## Your task:
A line belongs in the answer if it contains "overflow"; copy every such line from the entries below.

## Data for this exercise:
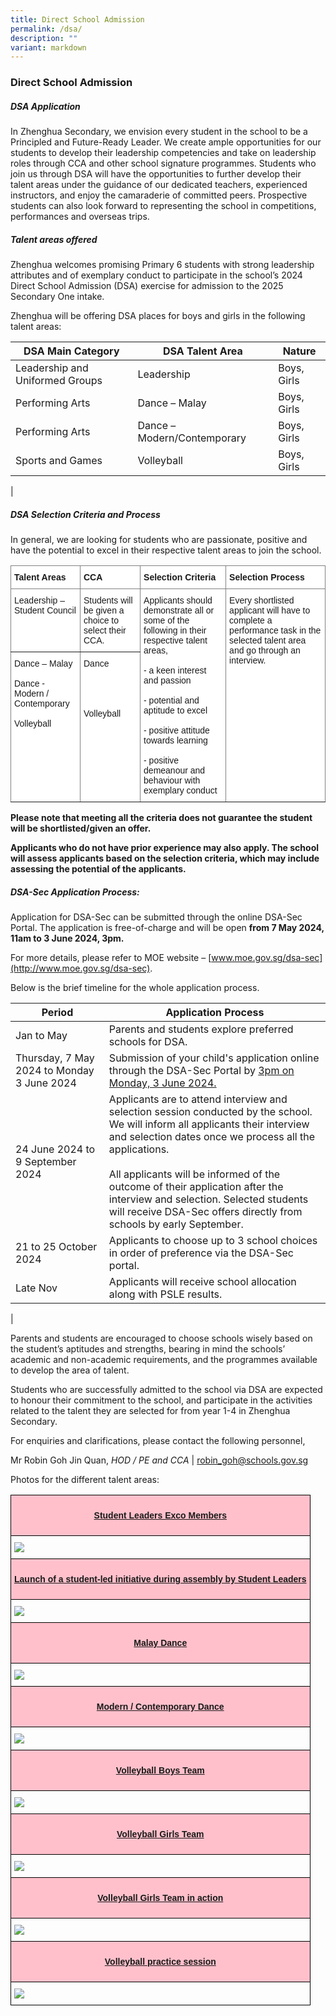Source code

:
 ```yaml
---
title: Direct School Admission
permalink: /dsa/
description: ""
variant: markdown
---
```

### Direct School Admission

##### DSA Application
In Zhenghua Secondary, we envision every student in the school to be a Principled and Future-Ready Leader. We create ample opportunities for our students to develop their leadership competencies and take on leadership roles through CCA and other school signature programmes. Students who join us through DSA will have the opportunities to further develop their talent areas under the guidance of our dedicated teachers, experienced instructors, and enjoy the camaraderie of committed peers. Prospective students can also look forward to representing the school in competitions, performances and overseas trips.

##### Talent areas offered
Zhenghua welcomes promising Primary 6 students with strong leadership attributes and of exemplary conduct to participate in the school’s 2024 Direct School Admission (DSA) exercise for admission to the 2025 Secondary One intake.

Zhenghua will be offering DSA places for boys and girls in the following talent areas:

| DSA Main Category | DSA Talent Area | Nature |
|---|---|---|
| Leadership and Uniformed Groups | Leadership | Boys, Girls |
| Performing Arts | Dance – Malay | Boys, Girls |
| Performing Arts | Dance – Modern/Contemporary | Boys, Girls |
| Sports and Games | Volleyball | Boys, Girls |
|

##### DSA Selection Criteria&nbsp;and Process
In general, we are looking for students who are passionate, positive and have the potential to excel in their respective talent areas to join the school.

<style type="text/css">
.tg  {border-collapse:collapse;border-spacing:0;}
.tg td{border-color:black;border-style:solid;border-width:1px;font-family:Arial, sans-serif;font-size:14px;
  overflow:hidden;padding:10px 5px;word-break:normal;}
.tg th{border-color:black;border-style:solid;border-width:1px;font-family:Arial, sans-serif;font-size:14px;
  font-weight:normal;overflow:hidden;padding:10px 5px;word-break:normal;}
.tg .tg-jxgv{background-color:#FFF;border-color:inherit;text-align:left;vertical-align:top}
.tg .tg-pdeq{background-color:#FFF;border-color:inherit;font-weight:bold;text-align:left;vertical-align:top}
</style>
<table class="tg">
<thead>
  <tr>
    <th class="tg-pdeq"><span style="font-weight:700;font-style:inherit">Talent Areas</span></th>
    <th class="tg-pdeq"><span style="font-weight:700;font-style:inherit">CCA</span></th>
    <th class="tg-pdeq"><span style="font-weight:700;font-style:inherit">Selection Criteria</span></th>
    <th class="tg-pdeq"><span style="font-weight:700;font-style:inherit">Selection Process</span></th>
  </tr>
</thead>
<tbody>
  <tr>
    <td class="tg-jxgv" rowspan="4"><span style="font-weight:inherit;font-style:inherit">Leadership – Student Council</span></td>
    <td class="tg-jxgv" rowspan="4"><span style="font-weight:inherit;font-style:inherit">Students will be given a choice to select their CCA.</span><br></td>
    <td class="tg-jxgv" rowspan="7"><span style="font-weight:inherit;font-style:inherit">Applicants should demonstrate all or some of the following in their respective talent areas,</span><br><br><span style="font-weight:inherit;font-style:inherit">- a keen interest and passion</span><br><br><span style="font-weight:inherit;font-style:inherit">- potential and aptitude to excel</span><br><br><span style="font-weight:inherit;font-style:inherit">- positive attitude towards learning</span><br><br><span style="font-weight:inherit;font-style:inherit">- positive demeanour and behaviour with exemplary conduct</span></td>
    <td class="tg-jxgv" rowspan="7"><span style="font-weight:inherit;font-style:inherit">Every shortlisted applicant will have to complete a performance task in the selected talent area and go through an interview.</span></td>
  </tr>
  <tr>
  </tr>
  <tr>
  </tr>
  <tr>
  </tr>
  <tr>
    <td class="tg-jxgv" rowspan="3"><span style="font-weight:inherit;font-style:inherit">Dance – Malay</span><br><br><span style="font-weight:inherit;font-style:inherit">Dance - Modern / Contemporary</span><br><br><span style="font-weight:inherit;font-style:inherit">Volleyball</span></td>
    <td class="tg-jxgv" rowspan="3"><span style="font-weight:inherit;font-style:inherit">Dance</span><br><br><br><br><br><span style="font-weight:inherit;font-style:inherit">Volleyball</span></td>
  </tr>
  <tr>
  </tr>
  <tr>
  </tr>
</tbody>
</table>


**Please note that meeting all the criteria does not guarantee the student will be shortlisted/given an offer.**

**Applicants who do not have prior experience may also apply. The school will assess applicants based on the selection criteria, which may include assessing the potential of the applicants.**

##### DSA-Sec Application Process:
Application for DSA-Sec can be submitted through the online DSA-Sec Portal. The application is free-of-charge and will be open&nbsp;**from 7 May 2024, 11am to 3 June 2024, 3pm.**

For more details, please refer to MOE website –&nbsp;[www.moe.gov.sg/dsa-sec](http://www.moe.gov.sg/dsa-sec).

Below is the brief timeline for the whole application process.

| Period | Application Process |
|---|---|
| Jan to May | Parents and students explore preferred schools for DSA. |
| Thursday, 7 May 2024 to Monday 3 June 2024 | Submission of your child's application online through the DSA-Sec Portal by <u>3pm on Monday, 3 June 2024.</u> |
| 24 June 2024 to 9 September 2024 | Applicants are to attend interview and selection session conducted by the school. We will inform all applicants their interview and selection dates once we process all the applications. <br><br>All applicants will be informed of the outcome of their application after the interview and selection. Selected students will receive DSA-Sec offers directly from schools by early September. |
| 21 to 25 October 2024 | Applicants to choose up to 3 school choices in order of preference via the DSA-Sec portal. |
| Late Nov | Applicants will receive school allocation along with PSLE results. |
|

Parents and students are encouraged to choose schools wisely based on the student’s aptitudes and strengths, bearing in mind the schools’ academic and non-academic requirements, and the programmes available to develop the area of talent.

Students who are successfully admitted to the school via DSA are expected to honour their commitment to the school, and participate in the activities related to the talent they are selected for from year 1-4 in Zhenghua Secondary.

For enquiries and clarifications, please contact the following personnel,


Mr Robin Goh Jin Quan, *HOD / PE and CCA* | [robin_goh@schools.gov.sg](robin_goh@schools.gov.sg)

Photos for the different talent areas:

<table class="tg">
  <tbody>
		<tr>
			<td bgcolor="pink"><p align="center"><strong><u>Student Leaders Exco Members</u></strong></p></td>
  </tr>
	<tr>
		<td><img src="/images/DSA_1_Exco_Members.jpg"></td>
  </tr>
				<tr>
		<td bgcolor="pink"><p align="center"><strong><u>Launch of a student-led initiative during assembly by Student Leaders</u></strong></p></td>
  </tr>
	<tr>
		<td><img src="/images/DSA_2_Launch_of_a_student_led_initiative_during_assembly.jpg"></td>
  </tr>
				<tr>
		<td bgcolor="pink"><p align="center"><strong><u>Malay Dance</u></strong></p></td>
  </tr>
	<tr>
		<td><img src="/images/DSA_3_Dance___Malay.jpg"></td>
  </tr>
				<tr>
		<td bgcolor="pink"><p align="center"><strong><u>Modern / Contemporary Dance</u></strong></p></td>
  </tr>
	<tr>
		<td><img src="/images/DSA_4_Dance___Modern_Contemporary.jpg"></td>
  </tr>
				<tr>
		<td bgcolor="pink"><p align="center"><strong><u>Volleyball Boys Team</u></strong></p></td>
  </tr>
	<tr>
		<td><img src="/images/DSA_5_Volleyball___Boys_Team.jpg"></td>
  </tr>
				<tr>
		<td bgcolor="pink"><p align="center"><strong><u>Volleyball Girls Team</u></strong></p></td>
  </tr>
	<tr>
		<td><img src="/images/DSA_6_Volleyball___Girls_Team.jpg"></td>
  </tr>
				<tr>
		<td bgcolor="pink"><p align="center"><strong><u>Volleyball Girls Team in action</u></strong></p></td>
  </tr>
	<tr>
		<td><img src="/images/DSA_7_Volleyball_Girls_team_in_action.jpg"></td>
  </tr>
				<tr>
		<td bgcolor="pink"><p align="center"><strong><u>Volleyball practice session</u></strong></p></td>
  </tr>
	<tr>
		<td><img src="/images/dsa_volleyball_1.jpg"></td>
  </tr>
</tbody></table>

## Reply:
  overflow:hidden;padding:10px 5px;word-break:normal;}
  font-weight:normal;overflow:hidden;padding:10px 5px;word-break:normal;}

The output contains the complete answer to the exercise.